(WORKING DATA)
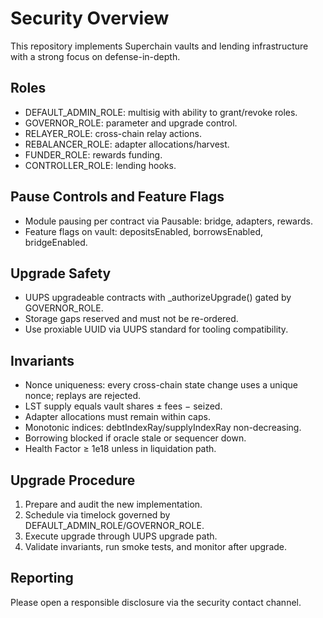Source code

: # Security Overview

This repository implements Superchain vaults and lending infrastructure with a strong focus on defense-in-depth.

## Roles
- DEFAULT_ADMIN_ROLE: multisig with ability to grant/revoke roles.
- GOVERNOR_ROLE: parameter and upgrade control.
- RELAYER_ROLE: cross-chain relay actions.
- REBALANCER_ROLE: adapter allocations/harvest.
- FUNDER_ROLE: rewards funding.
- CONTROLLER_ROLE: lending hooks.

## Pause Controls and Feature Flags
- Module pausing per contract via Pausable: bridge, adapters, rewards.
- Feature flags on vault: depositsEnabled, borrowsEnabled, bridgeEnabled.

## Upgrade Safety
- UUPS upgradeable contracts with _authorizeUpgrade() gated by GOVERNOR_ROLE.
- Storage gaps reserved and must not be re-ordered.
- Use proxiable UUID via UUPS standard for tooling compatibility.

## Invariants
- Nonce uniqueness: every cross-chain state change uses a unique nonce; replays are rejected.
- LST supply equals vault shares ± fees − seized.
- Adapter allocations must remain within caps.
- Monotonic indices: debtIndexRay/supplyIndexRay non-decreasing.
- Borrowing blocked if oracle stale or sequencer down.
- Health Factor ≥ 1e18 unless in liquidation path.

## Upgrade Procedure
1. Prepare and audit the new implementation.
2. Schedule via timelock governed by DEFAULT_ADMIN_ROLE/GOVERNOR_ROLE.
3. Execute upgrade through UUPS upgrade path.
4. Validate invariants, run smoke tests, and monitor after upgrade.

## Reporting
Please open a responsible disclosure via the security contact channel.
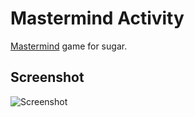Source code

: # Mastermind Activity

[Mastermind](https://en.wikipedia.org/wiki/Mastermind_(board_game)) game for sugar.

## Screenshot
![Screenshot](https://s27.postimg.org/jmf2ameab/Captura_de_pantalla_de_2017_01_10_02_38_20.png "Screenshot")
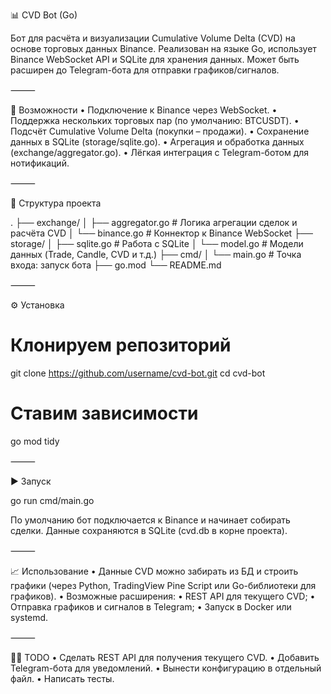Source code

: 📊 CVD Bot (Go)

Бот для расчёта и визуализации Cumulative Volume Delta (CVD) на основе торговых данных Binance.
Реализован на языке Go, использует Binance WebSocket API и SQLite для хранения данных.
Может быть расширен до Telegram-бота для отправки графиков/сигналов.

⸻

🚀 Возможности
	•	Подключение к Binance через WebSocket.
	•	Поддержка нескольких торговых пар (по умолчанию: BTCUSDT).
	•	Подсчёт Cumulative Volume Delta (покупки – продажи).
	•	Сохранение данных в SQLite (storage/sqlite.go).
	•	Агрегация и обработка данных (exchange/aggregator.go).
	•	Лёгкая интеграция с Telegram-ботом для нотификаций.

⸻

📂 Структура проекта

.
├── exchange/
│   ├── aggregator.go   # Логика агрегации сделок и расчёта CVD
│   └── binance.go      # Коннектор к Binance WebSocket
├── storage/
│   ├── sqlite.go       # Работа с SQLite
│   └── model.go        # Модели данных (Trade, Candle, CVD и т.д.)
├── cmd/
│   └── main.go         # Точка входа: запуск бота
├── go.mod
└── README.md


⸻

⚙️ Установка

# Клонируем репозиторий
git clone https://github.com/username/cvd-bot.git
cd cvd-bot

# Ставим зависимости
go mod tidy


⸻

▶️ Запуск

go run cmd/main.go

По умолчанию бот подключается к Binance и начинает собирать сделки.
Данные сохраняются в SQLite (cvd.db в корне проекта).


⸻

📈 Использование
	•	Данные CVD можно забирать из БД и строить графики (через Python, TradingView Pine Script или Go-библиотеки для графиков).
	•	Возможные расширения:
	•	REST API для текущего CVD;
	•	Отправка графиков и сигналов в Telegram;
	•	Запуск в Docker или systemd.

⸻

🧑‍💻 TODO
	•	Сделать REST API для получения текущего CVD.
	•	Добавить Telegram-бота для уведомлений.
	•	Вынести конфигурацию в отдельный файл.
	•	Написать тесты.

(WORK REQUIRED)
Looking at the listing above, count every line in which the string "Cumulative" appears, and give only that count.

(YOUR SOLUTION)
2